(Plain-text document sources)

· · · ·

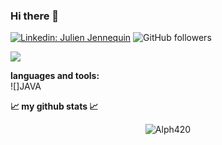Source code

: ### Hi there 👋
[![Linkedin: Julien Jennequin](https://img.shields.io/badge/-Julien_Jennequin-blue?style=flat-square&logo=Linkedin&logoColor=white&link=https://www.linkedin.com/in/julien-jennequin-3390871a1/)](https://www.linkedin.com/in/julien-jennequin-3390871a1/)
![GitHub followers](https://img.shields.io/github/followers/Alph420/Alph420/?label=Follow&style=social)

![](https://visitor-badge.glitch.me/badge?page_id=Alph420)

<!--
**Alph420/Alph420** is a ✨ _special_ ✨ repository because its `README.md` (this file) appears on your GitHub profile.

Here are some ideas to get you started:

- 🔭 I’m currently working on ...
- 🌱 I’m currently learning ...
- 👯 I’m looking to collaborate on ...
- 🤔 I’m looking for help with ...
- 💬 Ask me about ...
- 📫 How to reach me: ...
- 😄 Pronouns: ...
- ⚡ Fun fact: ...
-->


**languages and tools:**  
![]JAVA

**📈 my github stats 📈**
<p align="center"> <img src="https://github-readme-stats.vercel.app/api?username=Alph420&show_icons=true&theme=gotham" alt="Alph420" />
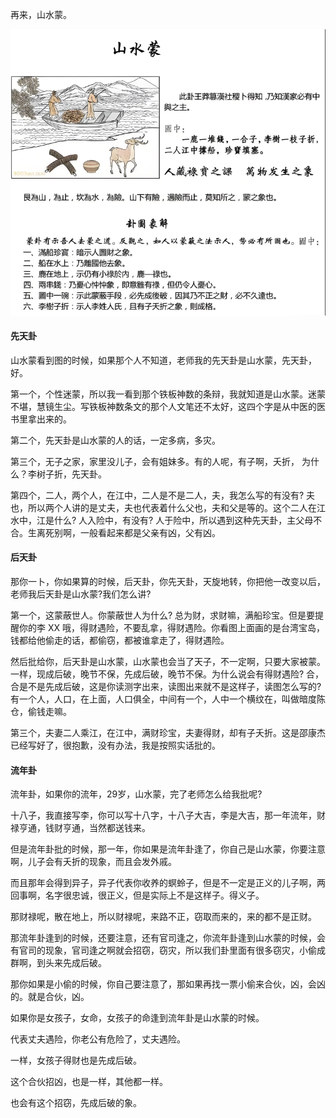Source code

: 再来，山水蒙。

![图片](../img/山水蒙.jpg)

#### 先天卦

山水蒙看到图的时候，如果那个人不知道，老师我的先天卦是山水蒙，先天卦，好。

第一个，个性迷蒙，所以我一看到那个铁板神数的条辩，我就知道是山水蒙。迷蒙不堪，慧镜生尘。写铁板神数条文的那个人文笔还不太好，这四个字是从中医的医书里拿出来的。

第二个，先天卦是山水蒙的人的话，一定多病，多灾。

第三个，无子之家，家里没儿子，会有姐妹多。有的人呢，有子啊，夭折， 为什么？李树子折，先天卦。

第四个，二人，两个人，在江中，二人是不是二人，夫，我怎么写的有没有? 夫也，所以两个人讲的是丈夫，夫也代表着什么父也，夫和父是等的。这个二人在江水中，江是什么? 人入险中，有没有? 人于险中，所以遇到这种先天卦，主父母不合。生离死别啊，一般看起来都是父亲有凶，父有凶。

#### 后天卦

那你一卜，你如果算的时候，后天卦，你先天卦，天旋地转，你把他一改变以后，老师我后天卦是山水蒙?我们怎么讲? 

第一个，这蒙蔽世人。你蒙蔽世人为什么? 总为财，求财嘛，满船珍宝。但是要提醒你的李 XX 哦，得财遇险，不要乱拿，得财遇险。你看图上面画的是台湾宝岛，钱都给他偷走的话，都偷窃，都被谁拿走了，得财遇险。

然后批给你，后天卦是山水蒙，山水蒙也会当了天子，不一定啊，只要大家被蒙。一样，现成后破，晚节不保，先成后破，晚节不保。为什么说会有得财遇险? 合，合是不是先成后破，这是你读测字出来，读图出来就不是这样子，读图怎么写的? 有一个人，人口，在上面，人口俱全，中间有一个，人中一个横纹在，叫做暗度陈仓，偷钱走嘛。

第三个，夫妻二人乘江，在江中，满财珍宝，夫妻得财，却有子夭折。这是邵康杰已经写好了，很抱歉，没有办法，我是按照实话批的。

#### 流年卦

流年卦，如果你的流年，29岁，山水蒙，完了老师怎么给我批呢? 

十八子，我直接写李，你可以写十八字，十八子大吉，李是大吉，那一年流年，财禄亨通，钱财亨通，当然都送钱来。

但是流年卦批的时候，那一年，你如果是流年卦逢了，你自己是山水蒙，你要注意啊，儿子会有夭折的现象，而且会发外戚。

而且那年会得到异子，异子代表你收养的螟蛉子，但是不一定是正义的儿子啊，两回事啊，名字很忠诚，很正义，但是实际上不是这样子。得义子。

那财禄呢，散在地上，所以财禄呢，来路不正，窃取而来的，来的都不是正财。

那流年卦逢到的时候，还要注意，还有官司逢之，你流年卦逢到山水蒙的时候，会有官司的现象，官司逢之啊就会招窃，窃灾，所以我们卦里面有很多窃灾，小偷成群啊，到头来先成后破。

那你如果是小偷的时候，你自己要注意了，那如果再找一票小偷来合伙，凶，会凶的。就是合伙，凶。

如果你是女孩子，女命，女孩子的命逢到流年卦是山水蒙的时候。

代表丈夫遇险，你老公有危险了，丈夫遇险。

一样，女孩子得财也是先成后破。

这个合伙招凶，也是一样，其他都一样。

也会有这个招窃，先成后破的象。
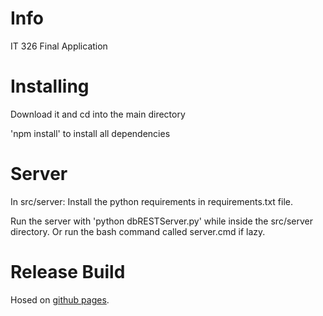 # Info
IT 326 Final Application

# Installing

Download it and cd into the main directory

'npm install' to install all dependencies

# Server

In src/server:
Install the python requirements in requirements.txt file.

Run the server with 'python dbRESTServer.py' while inside the src/server directory.
Or run the bash command called server.cmd if lazy.

# Release Build
Hosed on [github pages](https://cmworks.github.io/Student-Gradebook-Planner/).
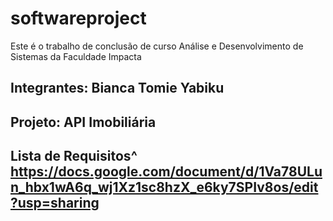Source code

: # softwareproject
Este é o trabalho de conclusão de curso Análise e Desenvolvimento de Sistemas da Faculdade Impacta 
## Integrantes: Bianca Tomie Yabiku
## Projeto: API Imobiliária
## Lista de Requisitos^ https://docs.google.com/document/d/1Va78ULun_hbx1wA6q_wj1Xz1sc8hzX_e6ky7SPIv8os/edit?usp=sharing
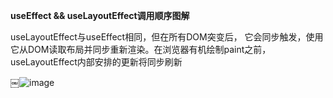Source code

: 

**useEffect && useLayoutEffect调用顺序图解**

useLayoutEffect与useEffect相同，但在所有DOM突变后， 它会同步触发，使用它从DOM读取布局并同步重新渲染。在浏览器有机绘制paint之前，useLayoutEffect内部安排的更新将同步刷新

￼![image](https://user-images.githubusercontent.com/12481194/57907931-5c06ba00-78b1-11e9-8c49-34e7add824ed.png)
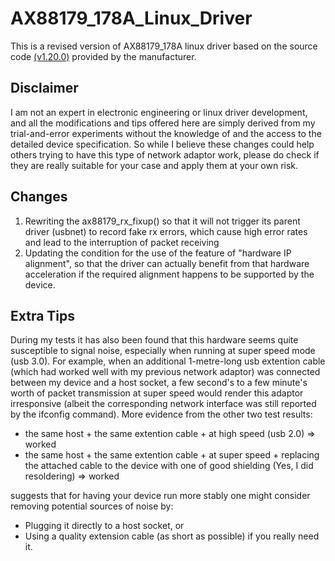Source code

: # AX88179_178A_Linux_Driver
This is a revised version of AX88179_178A linux driver based on the source code [(v1.20.0)](https://www.asix.com.tw/en/support/download/file/120) provided by the manufacturer.

## Disclaimer
I am not an expert in electronic engineering or linux driver development, and all the modifications and tips offered here are simply derived from my trial-and-error experiments without the knowledge of and the access to the detailed device specification. So while I believe these changes could help others trying to have this type of network adaptor work, please do check if they are really suitable for your case and apply them at your own risk.

## Changes
1. Rewriting the ax88179_rx_fixup() so that it will not trigger its parent driver (usbnet) to record fake rx errors, which cause high error rates and lead to the interruption of packet receiving
2. Updating the condition for the use of the feature of "hardware IP alignment", so that the driver can actually benefit from that hardware acceleration if the required alignment happens to be supported by the device.

## Extra Tips
During my tests it has also been found that this hardware seems quite susceptible to signal noise, especially when running at super speed mode (usb 3.0). For example, when an additional 1-metre-long usb extention cable (which had worked well with my previous network adaptor) was connected between my device and a host socket, a few second's to a few minute's worth of packet transmission at super speed would render this adaptor irresponsive (albeit the corresponding network interface was still reported by the ifconfig command). More evidence from the other two test results:
* the same host + the same extention cable + at high speed (usb 2.0) => worked
* the same host + the same extention cable + at super speed + replacing the attached cable to the device with one of good shielding (Yes, I did resoldering) => worked

suggests that for having your device run more stably one might consider removing potential sources of noise by:
* Plugging it directly to a host socket, or
* Using a quality extension cable (as short as possible) if you really need it.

· · · ·

→ EXERCISE PROMPT: Exclude the pictures, then retype every record exactly.

→ PROBLEM SOLUTION:
Source code

: ### Hi there 👋
[![Linkedin: Julien Jennequin](https://img.shields.io/badge/-Julien_Jennequin-blue?style=flat-square&logo=Linkedin&logoColor=white&link=https://www.linkedin.com/in/julien-jennequin-3390871a1/)](https://www.linkedin.com/in/julien-jennequin-3390871a1/)
![GitHub followers](https://img.shields.io/github/followers/Alph420/Alph420/?label=Follow&style=social)

![](https://visitor-badge.glitch.me/badge?page_id=Alph420)

<!--
**Alph420/Alph420** is a ✨ _special_ ✨ repository because its `README.md` (this file) appears on your GitHub profile.

Here are some ideas to get you started:

- 🔭 I’m currently working on ...
- 🌱 I’m currently learning ...
- 👯 I’m looking to collaborate on ...
- 🤔 I’m looking for help with ...
- 💬 Ask me about ...
- 📫 How to reach me: ...
- 😄 Pronouns: ...
- ⚡ Fun fact: ...
-->


**languages and tools:**  
![]JAVA

**📈 my github stats 📈**
<p align="center"> <img src="https://github-readme-stats.vercel.app/api?username=Alph420&show_icons=true&theme=gotham" alt="Alph420" />
Source code

: 再来，山水蒙。

![图片](../img/山水蒙.jpg)

#### 先天卦

山水蒙看到图的时候，如果那个人不知道，老师我的先天卦是山水蒙，先天卦，好。

第一个，个性迷蒙，所以我一看到那个铁板神数的条辩，我就知道是山水蒙。迷蒙不堪，慧镜生尘。写铁板神数条文的那个人文笔还不太好，这四个字是从中医的医书里拿出来的。

第二个，先天卦是山水蒙的人的话，一定多病，多灾。

第三个，无子之家，家里没儿子，会有姐妹多。有的人呢，有子啊，夭折， 为什么？李树子折，先天卦。

第四个，二人，两个人，在江中，二人是不是二人，夫，我怎么写的有没有? 夫也，所以两个人讲的是丈夫，夫也代表着什么父也，夫和父是等的。这个二人在江水中，江是什么? 人入险中，有没有? 人于险中，所以遇到这种先天卦，主父母不合。生离死别啊，一般看起来都是父亲有凶，父有凶。

#### 后天卦

那你一卜，你如果算的时候，后天卦，你先天卦，天旋地转，你把他一改变以后，老师我后天卦是山水蒙?我们怎么讲? 

第一个，这蒙蔽世人。你蒙蔽世人为什么? 总为财，求财嘛，满船珍宝。但是要提醒你的李 XX 哦，得财遇险，不要乱拿，得财遇险。你看图上面画的是台湾宝岛，钱都给他偷走的话，都偷窃，都被谁拿走了，得财遇险。

然后批给你，后天卦是山水蒙，山水蒙也会当了天子，不一定啊，只要大家被蒙。一样，现成后破，晚节不保，先成后破，晚节不保。为什么说会有得财遇险? 合，合是不是先成后破，这是你读测字出来，读图出来就不是这样子，读图怎么写的? 有一个人，人口，在上面，人口俱全，中间有一个，人中一个横纹在，叫做暗度陈仓，偷钱走嘛。

第三个，夫妻二人乘江，在江中，满财珍宝，夫妻得财，却有子夭折。这是邵康杰已经写好了，很抱歉，没有办法，我是按照实话批的。

#### 流年卦

流年卦，如果你的流年，29岁，山水蒙，完了老师怎么给我批呢? 

十八子，我直接写李，你可以写十八字，十八子大吉，李是大吉，那一年流年，财禄亨通，钱财亨通，当然都送钱来。

但是流年卦批的时候，那一年，你如果是流年卦逢了，你自己是山水蒙，你要注意啊，儿子会有夭折的现象，而且会发外戚。

而且那年会得到异子，异子代表你收养的螟蛉子，但是不一定是正义的儿子啊，两回事啊，名字很忠诚，很正义，但是实际上不是这样子。得义子。

那财禄呢，散在地上，所以财禄呢，来路不正，窃取而来的，来的都不是正财。

那流年卦逢到的时候，还要注意，还有官司逢之，你流年卦逢到山水蒙的时候，会有官司的现象，官司逢之啊就会招窃，窃灾，所以我们卦里面有很多窃灾，小偷成群啊，到头来先成后破。

那你如果是小偷的时候，你自己要注意了，那如果再找一票小偷来合伙，凶，会凶的。就是合伙，凶。

如果你是女孩子，女命，女孩子的命逢到流年卦是山水蒙的时候。

代表丈夫遇险，你老公有危险了，丈夫遇险。

一样，女孩子得财也是先成后破。

这个合伙招凶，也是一样，其他都一样。

也会有这个招窃，先成后破的象。
 # Info
IT 326 Final Application

# Installing

Download it and cd into the main directory

'npm install' to install all dependencies

# Server

In src/server:
Install the python requirements in requirements.txt file.

Run the server with 'python dbRESTServer.py' while inside the src/server directory.
Or run the bash command called server.cmd if lazy.

# Release Build
Hosed on [github pages](https://cmworks.github.io/Student-Gradebook-Planner/).
Source code

: # softwareproject
Este é o trabalho de conclusão de curso Análise e Desenvolvimento de Sistemas da Faculdade Impacta 
## Integrantes: Bianca Tomie Yabiku
## Projeto: API Imobiliária
## Lista de Requisitos^ https://docs.google.com/document/d/1Va78ULun_hbx1wA6q_wj1Xz1sc8hzX_e6ky7SPIv8os/edit?usp=sharing
Source code

: 

**useEffect && useLayoutEffect调用顺序图解**

useLayoutEffect与useEffect相同，但在所有DOM突变后， 它会同步触发，使用它从DOM读取布局并同步重新渲染。在浏览器有机绘制paint之前，useLayoutEffect内部安排的更新将同步刷新

![image](https://user-images.githubusercontent.com/12481194/57907931-5c06ba00-78b1-11e9-8c49-34e7add824ed.png)
Source code

: # AX88179_178A_Linux_Driver
This is a revised version of AX88179_178A linux driver based on the source code [(v1.20.0)](https://www.asix.com.tw/en/support/download/file/120) provided by the manufacturer.

## Disclaimer
I am not an expert in electronic engineering or linux driver development, and all the modifications and tips offered here are simply derived from my trial-and-error experiments without the knowledge of and the access to the detailed device specification. So while I believe these changes could help others trying to have this type of network adaptor work, please do check if they are really suitable for your case and apply them at your own risk.

## Changes
1. Rewriting the ax88179_rx_fixup() so that it will not trigger its parent driver (usbnet) to record fake rx errors, which cause high error rates and lead to the interruption of packet receiving
2. Updating the condition for the use of the feature of "hardware IP alignment", so that the driver can actually benefit from that hardware acceleration if the required alignment happens to be supported by the device.

## Extra Tips
During my tests it has also been found that this hardware seems quite susceptible to signal noise, especially when running at super speed mode (usb 3.0). For example, when an additional 1-metre-long usb extention cable (which had worked well with my previous network adaptor) was connected between my device and a host socket, a few second's to a few minute's worth of packet transmission at super speed would render this adaptor irresponsive (albeit the corresponding network interface was still reported by the ifconfig command). More evidence from the other two test results:
* the same host + the same extention cable + at high speed (usb 2.0) => worked
* the same host + the same extention cable + at super speed + replacing the attached cable to the device with one of good shielding (Yes, I did resoldering) => worked

suggests that for having your device run more stably one might consider removing potential sources of noise by:
* Plugging it directly to a host socket, or
* Using a quality extension cable (as short as possible) if you really need it.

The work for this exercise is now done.